Sam is an ABA provider for students ages 3-15 in NYC. Working in education for twelve years with students with Autism Spectrum Disorders and other developmental delays, Sam utilizes strategies for achieving a multitude of academic, behavior, and social goals. She is also an assistant professor in the ABA program at The Sage Colleges. You can read more of Sam’s posts for Different Roads To Learning by clicking here!

ABA Journal Club: A response from Dr. Bryan J. Blair

This month’s response comes from Dr. Bryan J. Blair. The original discussion questions can be found in last week’s post. Don’t forget to let us know your thoughts on our Facebook page!

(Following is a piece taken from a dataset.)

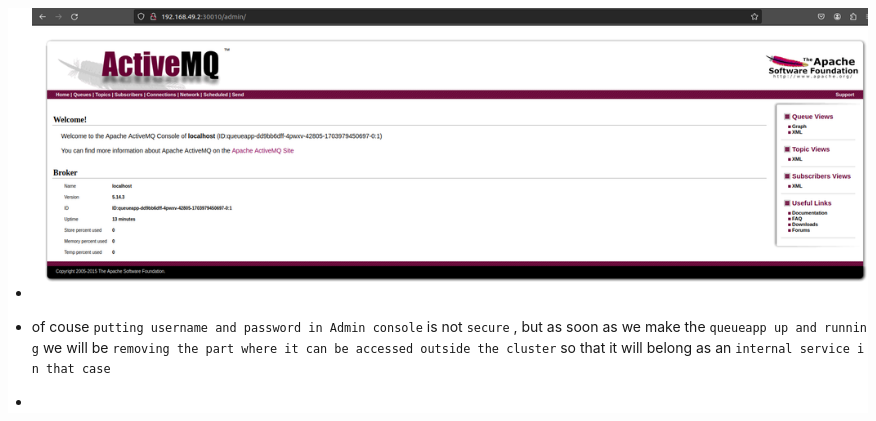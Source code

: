 - ![Alt text](image-14.png)

- of couse `putting username and password in Admin console` is not `secure` , but as soon as we make the `queueapp up and running` we will be `removing the part where it can be accessed outside the cluster` so that it will belong as an `internal service in that case`

-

One of my early applied behavior analysis (ABA) supervisors used to say that the hardest part of his job was changing direct care staff behavior so that the staff would comply with administrative policies and to ensure the consistent implementation of treatment plans.  He certainly did not mean to imply that developing effective interventions for severely challenging and dangerous behavior, such as aggression and self-injury, was easy or formulaic.  But he rightly noted how challenging it can be to train and supervise staff using the same behavior analytic principles that we use directly with clients in clinical settings.  The article for the ABA Journal Club, An Assessment-Based Solution to a Human-Service Employee Performance Problem (Carr, Wilder, Majdalany, Mathisen, & Strain, 2013), tackles this supremely relevant issue by providing us with an empirical analysis of a tool that can be used in the process of improving staff performance.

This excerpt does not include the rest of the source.